11. No caso subjuditio, a contestação da Ré foi notificada à Autora mas a este articulado não podia a Autora responder, sendo agora a audiência prévia ou o início da audiência final, nos termos do novo número 5 do art.º 60.º, o momento próprio para tal resposta.

12. Os factos, as provas de tais factos e os critérios jurídicos aplicáveis aos mesmos são as três bases ou níveis em que assenta a decisão do Tribunal e, por isso, a possibilidade de ambas as partes influírem na decisão, pronunciando-se sobre a intervenção processual da outra, reporta-se a todos eles, ou seja, tem por objecto quer os argumentos factuais, incluindo provas, quer os jurídicos.

13. Ao nível do direito, o princípio do contraditório impõe que, antes de ser proferida a decisão final, seja facultada às partes a discussão de todos os fundamentos de direito em que a ela vá assentar, sendo aquele princípio o instrumento destinado a evitar as decisões surpresa.

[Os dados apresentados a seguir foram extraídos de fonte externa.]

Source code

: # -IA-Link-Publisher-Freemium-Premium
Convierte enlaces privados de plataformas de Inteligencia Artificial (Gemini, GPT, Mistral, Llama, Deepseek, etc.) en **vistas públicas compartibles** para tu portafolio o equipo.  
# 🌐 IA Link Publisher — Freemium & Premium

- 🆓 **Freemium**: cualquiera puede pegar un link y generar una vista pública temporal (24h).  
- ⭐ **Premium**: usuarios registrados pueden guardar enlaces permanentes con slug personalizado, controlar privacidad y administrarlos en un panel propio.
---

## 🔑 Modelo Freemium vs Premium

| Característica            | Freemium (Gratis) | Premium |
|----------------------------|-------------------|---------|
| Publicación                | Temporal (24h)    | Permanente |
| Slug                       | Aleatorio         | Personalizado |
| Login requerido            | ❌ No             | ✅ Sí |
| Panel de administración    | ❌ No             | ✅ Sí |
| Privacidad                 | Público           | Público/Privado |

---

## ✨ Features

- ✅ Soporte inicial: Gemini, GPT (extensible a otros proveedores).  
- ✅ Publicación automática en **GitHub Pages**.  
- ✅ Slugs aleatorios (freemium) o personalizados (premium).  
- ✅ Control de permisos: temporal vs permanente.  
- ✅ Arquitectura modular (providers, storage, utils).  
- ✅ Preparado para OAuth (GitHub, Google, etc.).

14. A regra do contraditório deve assim, abarcar a própria decisão de uma questão de direito decisiva para a sorte do pleito. À Autora, pelo menos, deveria ter, sido dada a possibilidade de, previamente, a discutir sendo que tal 'entendimento amplo da regra do contraditório, afirmado pelo n.º 3, do art.º 3.º.

15. Não quis, pois, a lei excluir da decisão, as subsunções que juridicamente são possíveis embora não tenham sido pedidas, antes estabeleceu que a concreta decisão a tomar tem de, previamente, ser prevista pelas partes, tendo, por isso, de lhes ser dada 'a priori' possibilidade de se pronunciarem sobre o novo e possível enquadramento jurídico, o que no caso em apreço, não sucedeu.

16. Nenhuma decisão deve, pois, ser tomada sem que previamente tenha sido dada efectiva possibilidade ao sujeito processual contra quem é dirigida de a discutir, de a contestar e de a valorar, possibilitando-se-lhe, assim, influi activamente na decisão - cfr. Ac. do STJ de 04/05/99, processo n.º 99057, in dgsi.net; 17. No caso, estaremos perante uma decisão surpresa porque a sentença ora em apreço coloca a discussão jurídica num módulo ou num plano diferente daquele em que a Recorrente o havia feito e comporta uma solução jurídica que a Recorrente não tomou oportunamente posição sobre ela.

18. A violação do contraditório inclui-se na cláusula geral sobre as nulidades processuais constante do art.º 195.º, n.º 1 do Código do Processo Civil - a prática de um acto que a lei não admita, bem como a omissão de um acto ou formalidade que a lei prescreva, só produzem nulidade quando a lei o declare ou quando a irregularidade cometida possa influenciar a decisão da causa.

19. E dada a importância do contraditório é indiscutível que a sua inobservância pelo Tribunal é susceptível de influir no exame ou decisão da causa.

20. E, estando a decisão-surpresa coberta por decisão judicial, como é entendimento pacífico da jurisprudência, nada obsta a que a mesma seja invocada e conhecida em sede de recurso Acs. STJ. de 13/01/2005, Proc. 04B4031; RP de 18/06/2007, Proc. 0733086, in base de dados da DGSI.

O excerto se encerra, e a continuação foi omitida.